The American Taxpayer Relief Act of 2012 (the "Act") made the following permanent: (1) the reunification of the estate and gift tax regimes, (2) the $5 million estate, gift and generation-skipping transfer ("GST") tax exemptions, as increased for inflation (as discussed below), and (3) portability of the federal estate tax exemption between spouses at death.

Tax Exemption Inflation Increases for 2017

  • In 2017, there is a $5,490,000 federal estate tax exemption (increased from $5,450,000 in 2016) and a 40% top federal estate tax rate.

  • In 2017, there is a $5,490,000 GST tax exemption (increased from $5,450,000 in 2016) and a 40% top federal GST tax rate.

  • In 2017, the lifetime gift tax exemption is $5,490,000 (increased from $5,450,000 in 2016) and a 40% top federal gift tax rate.

  • In 2017, the annual gift tax exclusion is $14,000 (no increase from 2016).

These increased exemptions create opportunities to make larger lifetime gifts, to leverage more assets through a variety of estate planning techniques (such as a sale to a grantor trust) and to shift income producing assets to individuals such as children or grandchildren who may be in lower income tax brackets and/or reside in states with a low income tax rate or no state income tax.

How do these changes affect your existing Proskauer estate planning documents?

Most estate planning documents are drafted to be flexible and, in general, their overall structure remains unaffected by the increased exemption amounts. Still, there may be instances where you will want to update your documents.

It should be noted that while the estate tax exemption is portable among spouses at death, the GST tax exemption is not portable. Also, most states that have separate state estate tax regimes (such as Connecticut, New Jersey and New York) do not permit portability. This creates an extra level of complication. Use of other estate planning options, such as bypass trusts at the first death of a married couple, may be most useful where these limits on portability are applicable.

Additionally, if you are a married couple and live in a state with a state estate tax, there may be provisions that should be added to your documents which could save state estate taxes at the death of the first spouse.

Gift Tax Update

Exploit the Gift Tax Annual Exclusion Amount

In 2017, the gift tax annual exclusion amount per donee will remain $14,000 for gifts made by an individual and $28,000 for gifts made by a married couple who agree to "split" their gifts. If you have not already done so, now is the time to take advantage of your remaining 2016 gift tax exclusion amount so that you can ensure that gifts are "completed" before December 31, 2016.

In lieu of cash gifts, consider gifting securities or interests in privately held companies or other family-owned entities. The assets that you give away now may be worth significantly less than they once were, and their value hopefully will increase in the future. So the $28,000 gift that your spouse and you make today may have a built-in discount that the Internal Revenue Service cannot reasonably question. That discount will inure to the benefit of your beneficiaries if the value of those assets rises.

Your annual exclusion gifts may be made directly to your beneficiaries or to trusts that you establish for their benefit.
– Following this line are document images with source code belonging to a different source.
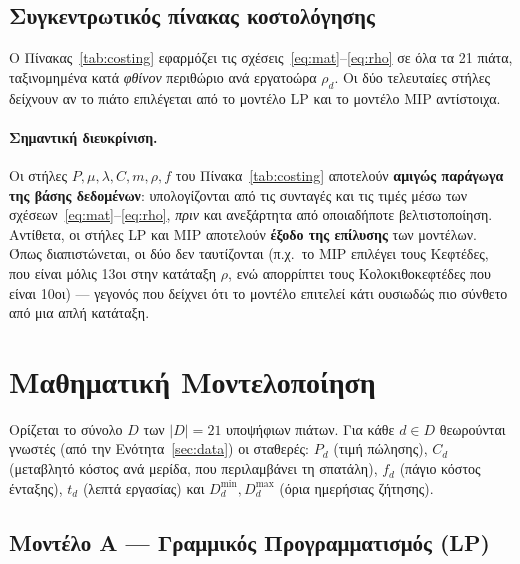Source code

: \documentclass[11pt,a4paper]{article}
\newcommand{\en}[1]{\textenglish{#1}}
\begin{document}
\subsection{Συγκεντρωτικός πίνακας κοστολόγησης}
Ο Πίνακας~\ref{tab:costing} εφαρμόζει τις σχέσεις~\eqref{eq:mat}--\eqref{eq:rho} σε
όλα τα 21 πιάτα, ταξινομημένα κατά \emph{φθίνον} περιθώριο ανά εργατοώρα $\rho_d$.
Οι δύο τελευταίες στήλες δείχνουν αν το πιάτο επιλέγεται από το μοντέλο \en{LP} και
το μοντέλο \en{MIP} αντίστοιχα.

\begin{table}[htbp]
\centering
\caption{Πλήρης κοστολόγηση των 21 πιάτων, ταξινομημένα κατά $\rho_d$ (€/ώρα).
$P$: τιμή· $\mu$: υλικά· $\lambda$: εργασία· $C$: μεταβλητό κόστος· $m$: περιθώριο·
$\rho$: περιθώριο/ώρα· $f$: πάγιο κόστος. Όλα τα νομισματικά μεγέθη σε €.}
\label{tab:costing}
\small

\end{table}

\paragraph{Σημαντική διευκρίνιση.} Οι στήλες $P,\mu,\lambda,C,m,\rho,f$ του
Πίνακα~\ref{tab:costing} αποτελούν \textbf{αμιγώς παράγωγα της βάσης δεδομένων}:
υπολογίζονται από τις συνταγές και τις τιμές μέσω των σχέσεων~\eqref{eq:mat}--\eqref{eq:rho},
\emph{πριν} και ανεξάρτητα από οποιαδήποτε βελτιστοποίηση. Αντίθετα, οι στήλες
\en{LP} και \en{MIP} αποτελούν \textbf{έξοδο της επίλυσης} των μοντέλων. Όπως
διαπιστώνεται, οι δύο δεν ταυτίζονται (π.χ.\ το \en{MIP} επιλέγει τους Κεφτέδες, που
είναι μόλις 13οι στην κατάταξη $\rho$, ενώ απορρίπτει τους Κολοκιθοκεφτέδες που
είναι 10οι) --- γεγονός που δείχνει ότι το μοντέλο επιτελεί κάτι ουσιωδώς πιο
σύνθετο από μια απλή κατάταξη.

\section{Μαθηματική Μοντελοποίηση}\label{sec:model}
Ορίζεται το σύνολο $D$ των $|D|=21$ υποψήφιων πιάτων. Για κάθε $d\in D$ θεωρούνται
γνωστές (από την Ενότητα~\ref{sec:data}) οι σταθερές: $P_d$ (τιμή πώλησης), $C_d$
(μεταβλητό κόστος ανά μερίδα, που περιλαμβάνει τη σπατάλη), $f_d$ (πάγιο κόστος
ένταξης), $t_d$ (λεπτά εργασίας) και $D_d^{\min}, D_d^{\max}$ (όρια ημερήσιας
ζήτησης).

\subsection{Μοντέλο Α — Γραμμικός Προγραμματισμός (\en{LP})}
\end{document}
It is important to note, however, that gifts to trusts will not qualify for the gift tax annual exclusion unless the beneficiaries have certain limited rights to the gifted assets (commonly known as "Crummey" withdrawal powers). If you have created a trust that contains beneficiary withdrawal powers, it is essential that your Trustees send Crummey letters to the beneficiaries whenever you (or anyone else) make a trust contribution.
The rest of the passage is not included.